* Task item
Within these entries, which lines include the string "TElemType"? Copy each one.

Provided information below:

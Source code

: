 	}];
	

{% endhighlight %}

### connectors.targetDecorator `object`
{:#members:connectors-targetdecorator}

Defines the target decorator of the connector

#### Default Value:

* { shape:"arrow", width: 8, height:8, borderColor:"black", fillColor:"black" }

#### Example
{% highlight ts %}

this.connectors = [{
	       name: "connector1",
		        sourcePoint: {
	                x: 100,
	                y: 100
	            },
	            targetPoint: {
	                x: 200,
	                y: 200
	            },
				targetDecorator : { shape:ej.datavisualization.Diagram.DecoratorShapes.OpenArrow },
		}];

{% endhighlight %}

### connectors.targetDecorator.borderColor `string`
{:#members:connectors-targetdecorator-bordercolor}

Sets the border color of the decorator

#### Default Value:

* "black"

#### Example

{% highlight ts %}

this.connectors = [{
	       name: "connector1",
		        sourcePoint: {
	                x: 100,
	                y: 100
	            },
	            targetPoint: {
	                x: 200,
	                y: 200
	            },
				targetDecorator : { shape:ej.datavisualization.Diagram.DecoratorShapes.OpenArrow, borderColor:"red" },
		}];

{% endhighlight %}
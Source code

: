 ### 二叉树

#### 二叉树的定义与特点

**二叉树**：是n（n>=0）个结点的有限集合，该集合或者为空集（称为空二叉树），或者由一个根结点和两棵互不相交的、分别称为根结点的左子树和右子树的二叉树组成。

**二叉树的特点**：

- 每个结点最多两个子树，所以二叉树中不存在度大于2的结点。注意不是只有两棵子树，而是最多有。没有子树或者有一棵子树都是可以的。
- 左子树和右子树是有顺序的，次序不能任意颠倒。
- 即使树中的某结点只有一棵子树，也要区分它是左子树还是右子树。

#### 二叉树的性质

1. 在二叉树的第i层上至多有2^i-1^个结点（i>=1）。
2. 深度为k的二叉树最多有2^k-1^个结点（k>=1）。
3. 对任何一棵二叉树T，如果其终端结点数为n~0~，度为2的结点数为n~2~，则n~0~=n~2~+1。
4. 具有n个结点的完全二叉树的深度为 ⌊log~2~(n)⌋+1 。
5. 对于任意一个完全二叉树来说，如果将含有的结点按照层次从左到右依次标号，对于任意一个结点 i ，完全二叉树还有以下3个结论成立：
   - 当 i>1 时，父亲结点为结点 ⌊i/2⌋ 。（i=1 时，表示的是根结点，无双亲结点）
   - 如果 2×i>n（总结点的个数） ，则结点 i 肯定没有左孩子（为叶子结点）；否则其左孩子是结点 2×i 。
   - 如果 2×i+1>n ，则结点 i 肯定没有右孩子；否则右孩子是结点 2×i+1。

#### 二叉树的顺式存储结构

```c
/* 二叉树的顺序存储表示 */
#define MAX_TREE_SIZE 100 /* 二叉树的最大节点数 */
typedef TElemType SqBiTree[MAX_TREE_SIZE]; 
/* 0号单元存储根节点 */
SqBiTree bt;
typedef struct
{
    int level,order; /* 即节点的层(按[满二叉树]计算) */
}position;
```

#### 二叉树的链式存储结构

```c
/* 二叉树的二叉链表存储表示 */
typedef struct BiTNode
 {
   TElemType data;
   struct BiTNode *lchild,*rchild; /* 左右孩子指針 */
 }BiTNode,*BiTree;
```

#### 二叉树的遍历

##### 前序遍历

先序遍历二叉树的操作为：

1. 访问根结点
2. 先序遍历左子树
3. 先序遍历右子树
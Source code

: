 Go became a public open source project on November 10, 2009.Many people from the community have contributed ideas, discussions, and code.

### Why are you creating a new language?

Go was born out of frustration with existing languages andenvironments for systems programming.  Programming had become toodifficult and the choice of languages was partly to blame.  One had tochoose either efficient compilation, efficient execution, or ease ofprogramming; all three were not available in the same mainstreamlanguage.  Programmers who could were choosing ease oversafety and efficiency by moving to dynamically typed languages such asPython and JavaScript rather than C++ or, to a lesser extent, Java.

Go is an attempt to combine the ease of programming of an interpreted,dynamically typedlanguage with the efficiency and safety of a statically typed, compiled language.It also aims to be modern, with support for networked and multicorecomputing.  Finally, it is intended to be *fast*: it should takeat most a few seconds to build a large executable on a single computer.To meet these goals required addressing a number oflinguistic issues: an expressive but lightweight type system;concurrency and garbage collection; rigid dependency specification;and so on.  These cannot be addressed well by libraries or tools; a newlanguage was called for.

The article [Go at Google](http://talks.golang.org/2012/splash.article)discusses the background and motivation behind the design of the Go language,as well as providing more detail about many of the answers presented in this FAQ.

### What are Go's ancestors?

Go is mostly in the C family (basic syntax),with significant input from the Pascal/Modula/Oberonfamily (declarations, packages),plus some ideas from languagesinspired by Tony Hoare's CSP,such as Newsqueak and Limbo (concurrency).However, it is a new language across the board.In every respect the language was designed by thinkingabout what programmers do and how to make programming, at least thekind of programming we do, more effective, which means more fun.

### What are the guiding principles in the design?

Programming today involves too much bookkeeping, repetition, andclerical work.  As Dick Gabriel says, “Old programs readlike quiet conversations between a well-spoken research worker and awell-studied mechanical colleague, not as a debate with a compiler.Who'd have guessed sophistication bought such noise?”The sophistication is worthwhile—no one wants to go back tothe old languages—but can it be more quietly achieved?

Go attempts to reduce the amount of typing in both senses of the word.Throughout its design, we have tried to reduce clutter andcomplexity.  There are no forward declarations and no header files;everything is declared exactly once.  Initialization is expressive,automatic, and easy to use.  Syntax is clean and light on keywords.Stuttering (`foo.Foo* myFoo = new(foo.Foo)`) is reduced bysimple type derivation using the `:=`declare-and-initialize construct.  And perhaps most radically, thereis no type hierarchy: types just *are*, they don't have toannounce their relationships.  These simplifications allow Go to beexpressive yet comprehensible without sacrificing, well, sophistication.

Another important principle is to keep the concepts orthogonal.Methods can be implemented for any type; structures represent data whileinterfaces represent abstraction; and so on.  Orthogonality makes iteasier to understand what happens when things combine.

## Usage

End of Provided information.

* Exercise output
typedef TElemType SqBiTree[MAX_TREE_SIZE]; 
   TElemType data;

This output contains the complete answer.